Copy down the listing below exactly, please, including every line.

→ DATASET ENTRIES
⟨
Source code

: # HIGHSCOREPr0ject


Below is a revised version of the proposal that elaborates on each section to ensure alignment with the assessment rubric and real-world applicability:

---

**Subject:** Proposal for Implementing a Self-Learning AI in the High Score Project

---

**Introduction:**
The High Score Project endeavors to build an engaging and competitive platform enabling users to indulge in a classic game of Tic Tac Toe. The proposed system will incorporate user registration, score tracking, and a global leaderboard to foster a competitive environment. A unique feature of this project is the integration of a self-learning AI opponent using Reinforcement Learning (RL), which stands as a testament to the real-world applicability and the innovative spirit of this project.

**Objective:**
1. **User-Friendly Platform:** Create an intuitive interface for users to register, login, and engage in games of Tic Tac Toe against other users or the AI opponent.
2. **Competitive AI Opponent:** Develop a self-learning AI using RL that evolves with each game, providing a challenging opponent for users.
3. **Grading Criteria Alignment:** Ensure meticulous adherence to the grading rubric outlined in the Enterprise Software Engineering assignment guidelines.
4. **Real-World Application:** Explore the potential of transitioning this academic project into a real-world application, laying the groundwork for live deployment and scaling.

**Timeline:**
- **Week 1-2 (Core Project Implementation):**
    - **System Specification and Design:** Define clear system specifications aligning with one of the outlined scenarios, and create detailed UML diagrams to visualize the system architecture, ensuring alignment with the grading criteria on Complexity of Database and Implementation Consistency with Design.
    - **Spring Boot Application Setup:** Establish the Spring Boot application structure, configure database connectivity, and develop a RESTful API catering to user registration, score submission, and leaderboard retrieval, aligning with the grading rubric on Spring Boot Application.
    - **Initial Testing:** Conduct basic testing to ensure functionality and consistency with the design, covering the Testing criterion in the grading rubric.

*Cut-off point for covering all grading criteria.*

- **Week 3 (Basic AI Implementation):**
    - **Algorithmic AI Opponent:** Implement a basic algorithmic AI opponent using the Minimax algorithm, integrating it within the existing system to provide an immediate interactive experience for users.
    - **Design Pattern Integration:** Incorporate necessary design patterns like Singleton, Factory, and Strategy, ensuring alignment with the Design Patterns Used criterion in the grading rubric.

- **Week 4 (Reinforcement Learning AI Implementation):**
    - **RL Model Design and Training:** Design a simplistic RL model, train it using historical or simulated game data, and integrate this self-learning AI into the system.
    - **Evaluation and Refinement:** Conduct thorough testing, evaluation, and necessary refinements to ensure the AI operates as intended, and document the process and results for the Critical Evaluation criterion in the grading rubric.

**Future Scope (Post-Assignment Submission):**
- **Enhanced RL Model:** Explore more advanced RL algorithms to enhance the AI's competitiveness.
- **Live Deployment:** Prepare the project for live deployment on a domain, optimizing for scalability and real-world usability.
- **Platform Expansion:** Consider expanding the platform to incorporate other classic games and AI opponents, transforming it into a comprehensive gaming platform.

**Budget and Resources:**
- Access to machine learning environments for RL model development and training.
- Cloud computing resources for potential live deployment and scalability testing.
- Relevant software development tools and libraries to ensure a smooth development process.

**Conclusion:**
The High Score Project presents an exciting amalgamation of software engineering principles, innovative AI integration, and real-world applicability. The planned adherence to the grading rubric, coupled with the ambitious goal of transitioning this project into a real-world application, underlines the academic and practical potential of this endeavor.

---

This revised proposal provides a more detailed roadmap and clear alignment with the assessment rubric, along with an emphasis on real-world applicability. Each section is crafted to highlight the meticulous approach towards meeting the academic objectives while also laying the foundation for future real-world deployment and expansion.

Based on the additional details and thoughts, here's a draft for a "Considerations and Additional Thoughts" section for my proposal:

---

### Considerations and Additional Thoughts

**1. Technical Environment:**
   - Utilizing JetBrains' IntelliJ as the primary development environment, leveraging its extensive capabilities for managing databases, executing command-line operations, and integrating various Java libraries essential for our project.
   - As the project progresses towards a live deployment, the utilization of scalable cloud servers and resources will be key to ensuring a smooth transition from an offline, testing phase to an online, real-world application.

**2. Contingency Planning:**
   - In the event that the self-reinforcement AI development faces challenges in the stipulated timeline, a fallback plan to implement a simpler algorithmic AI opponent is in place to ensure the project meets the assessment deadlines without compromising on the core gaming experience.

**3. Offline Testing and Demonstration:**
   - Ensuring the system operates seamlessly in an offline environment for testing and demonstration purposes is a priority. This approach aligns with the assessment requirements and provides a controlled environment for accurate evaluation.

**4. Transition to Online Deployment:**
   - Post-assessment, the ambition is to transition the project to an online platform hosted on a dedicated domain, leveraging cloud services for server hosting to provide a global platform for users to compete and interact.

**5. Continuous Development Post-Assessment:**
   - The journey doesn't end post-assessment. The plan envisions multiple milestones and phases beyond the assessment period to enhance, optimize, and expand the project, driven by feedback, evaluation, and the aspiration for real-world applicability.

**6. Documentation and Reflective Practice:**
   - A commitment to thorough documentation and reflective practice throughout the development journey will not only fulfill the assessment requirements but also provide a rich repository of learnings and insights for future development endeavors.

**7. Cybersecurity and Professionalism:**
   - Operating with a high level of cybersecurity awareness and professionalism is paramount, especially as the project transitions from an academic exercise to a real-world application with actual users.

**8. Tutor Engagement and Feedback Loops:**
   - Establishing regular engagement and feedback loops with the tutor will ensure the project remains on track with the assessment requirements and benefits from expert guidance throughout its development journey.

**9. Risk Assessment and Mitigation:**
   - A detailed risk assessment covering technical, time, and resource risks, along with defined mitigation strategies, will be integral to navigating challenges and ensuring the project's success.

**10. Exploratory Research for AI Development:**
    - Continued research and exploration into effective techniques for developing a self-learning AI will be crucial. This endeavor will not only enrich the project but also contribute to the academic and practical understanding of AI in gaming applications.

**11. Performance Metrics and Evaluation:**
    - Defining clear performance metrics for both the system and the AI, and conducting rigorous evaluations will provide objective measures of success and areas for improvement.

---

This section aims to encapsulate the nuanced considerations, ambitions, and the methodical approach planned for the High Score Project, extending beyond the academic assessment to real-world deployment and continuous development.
⟩
→ ANSWER BOX
Source code

: # HIGHSCOREPr0ject


Below is a revised version of the proposal that elaborates on each section to ensure alignment with the assessment rubric and real-world applicability:

---

**Subject:** Proposal for Implementing a Self-Learning AI in the High Score Project

---

**Introduction:**
The High Score Project endeavors to build an engaging and competitive platform enabling users to indulge in a classic game of Tic Tac Toe. The proposed system will incorporate user registration, score tracking, and a global leaderboard to foster a competitive environment. A unique feature of this project is the integration of a self-learning AI opponent using Reinforcement Learning (RL), which stands as a testament to the real-world applicability and the innovative spirit of this project.

**Objective:**
1. **User-Friendly Platform:** Create an intuitive interface for users to register, login, and engage in games of Tic Tac Toe against other users or the AI opponent.
2. **Competitive AI Opponent:** Develop a self-learning AI using RL that evolves with each game, providing a challenging opponent for users.
3. **Grading Criteria Alignment:** Ensure meticulous adherence to the grading rubric outlined in the Enterprise Software Engineering assignment guidelines.
4. **Real-World Application:** Explore the potential of transitioning this academic project into a real-world application, laying the groundwork for live deployment and scaling.

**Timeline:**
- **Week 1-2 (Core Project Implementation):**
    - **System Specification and Design:** Define clear system specifications aligning with one of the outlined scenarios, and create detailed UML diagrams to visualize the system architecture, ensuring alignment with the grading criteria on Complexity of Database and Implementation Consistency with Design.
    - **Spring Boot Application Setup:** Establish the Spring Boot application structure, configure database connectivity, and develop a RESTful API catering to user registration, score submission, and leaderboard retrieval, aligning with the grading rubric on Spring Boot Application.
    - **Initial Testing:** Conduct basic testing to ensure functionality and consistency with the design, covering the Testing criterion in the grading rubric.

*Cut-off point for covering all grading criteria.*

- **Week 3 (Basic AI Implementation):**
    - **Algorithmic AI Opponent:** Implement a basic algorithmic AI opponent using the Minimax algorithm, integrating it within the existing system to provide an immediate interactive experience for users.
    - **Design Pattern Integration:** Incorporate necessary design patterns like Singleton, Factory, and Strategy, ensuring alignment with the Design Patterns Used criterion in the grading rubric.

- **Week 4 (Reinforcement Learning AI Implementation):**
    - **RL Model Design and Training:** Design a simplistic RL model, train it using historical or simulated game data, and integrate this self-learning AI into the system.
    - **Evaluation and Refinement:** Conduct thorough testing, evaluation, and necessary refinements to ensure the AI operates as intended, and document the process and results for the Critical Evaluation criterion in the grading rubric.

**Future Scope (Post-Assignment Submission):**
- **Enhanced RL Model:** Explore more advanced RL algorithms to enhance the AI's competitiveness.
- **Live Deployment:** Prepare the project for live deployment on a domain, optimizing for scalability and real-world usability.
- **Platform Expansion:** Consider expanding the platform to incorporate other classic games and AI opponents, transforming it into a comprehensive gaming platform.

**Budget and Resources:**
- Access to machine learning environments for RL model development and training.
- Cloud computing resources for potential live deployment and scalability testing.
- Relevant software development tools and libraries to ensure a smooth development process.

**Conclusion:**
The High Score Project presents an exciting amalgamation of software engineering principles, innovative AI integration, and real-world applicability. The planned adherence to the grading rubric, coupled with the ambitious goal of transitioning this project into a real-world application, underlines the academic and practical potential of this endeavor.

---

This revised proposal provides a more detailed roadmap and clear alignment with the assessment rubric, along with an emphasis on real-world applicability. Each section is crafted to highlight the meticulous approach towards meeting the academic objectives while also laying the foundation for future real-world deployment and expansion.

Based on the additional details and thoughts, here's a draft for a "Considerations and Additional Thoughts" section for my proposal:

---

### Considerations and Additional Thoughts

**1. Technical Environment:**
   - Utilizing JetBrains' IntelliJ as the primary development environment, leveraging its extensive capabilities for managing databases, executing command-line operations, and integrating various Java libraries essential for our project.
   - As the project progresses towards a live deployment, the utilization of scalable cloud servers and resources will be key to ensuring a smooth transition from an offline, testing phase to an online, real-world application.

**2. Contingency Planning:**
   - In the event that the self-reinforcement AI development faces challenges in the stipulated timeline, a fallback plan to implement a simpler algorithmic AI opponent is in place to ensure the project meets the assessment deadlines without compromising on the core gaming experience.

**3. Offline Testing and Demonstration:**
   - Ensuring the system operates seamlessly in an offline environment for testing and demonstration purposes is a priority. This approach aligns with the assessment requirements and provides a controlled environment for accurate evaluation.

**4. Transition to Online Deployment:**
   - Post-assessment, the ambition is to transition the project to an online platform hosted on a dedicated domain, leveraging cloud services for server hosting to provide a global platform for users to compete and interact.

**5. Continuous Development Post-Assessment:**
   - The journey doesn't end post-assessment. The plan envisions multiple milestones and phases beyond the assessment period to enhance, optimize, and expand the project, driven by feedback, evaluation, and the aspiration for real-world applicability.

**6. Documentation and Reflective Practice:**
   - A commitment to thorough documentation and reflective practice throughout the development journey will not only fulfill the assessment requirements but also provide a rich repository of learnings and insights for future development endeavors.

**7. Cybersecurity and Professionalism:**
   - Operating with a high level of cybersecurity awareness and professionalism is paramount, especially as the project transitions from an academic exercise to a real-world application with actual users.

**8. Tutor Engagement and Feedback Loops:**
   - Establishing regular engagement and feedback loops with the tutor will ensure the project remains on track with the assessment requirements and benefits from expert guidance throughout its development journey.

**9. Risk Assessment and Mitigation:**
   - A detailed risk assessment covering technical, time, and resource risks, along with defined mitigation strategies, will be integral to navigating challenges and ensuring the project's success.

**10. Exploratory Research for AI Development:**
    - Continued research and exploration into effective techniques for developing a self-learning AI will be crucial. This endeavor will not only enrich the project but also contribute to the academic and practical understanding of AI in gaming applications.

**11. Performance Metrics and Evaluation:**
    - Defining clear performance metrics for both the system and the AI, and conducting rigorous evaluations will provide objective measures of success and areas for improvement.

---

This section aims to encapsulate the nuanced considerations, ambitions, and the methodical approach planned for the High Score Project, extending beyond the academic assessment to real-world deployment and continuous development.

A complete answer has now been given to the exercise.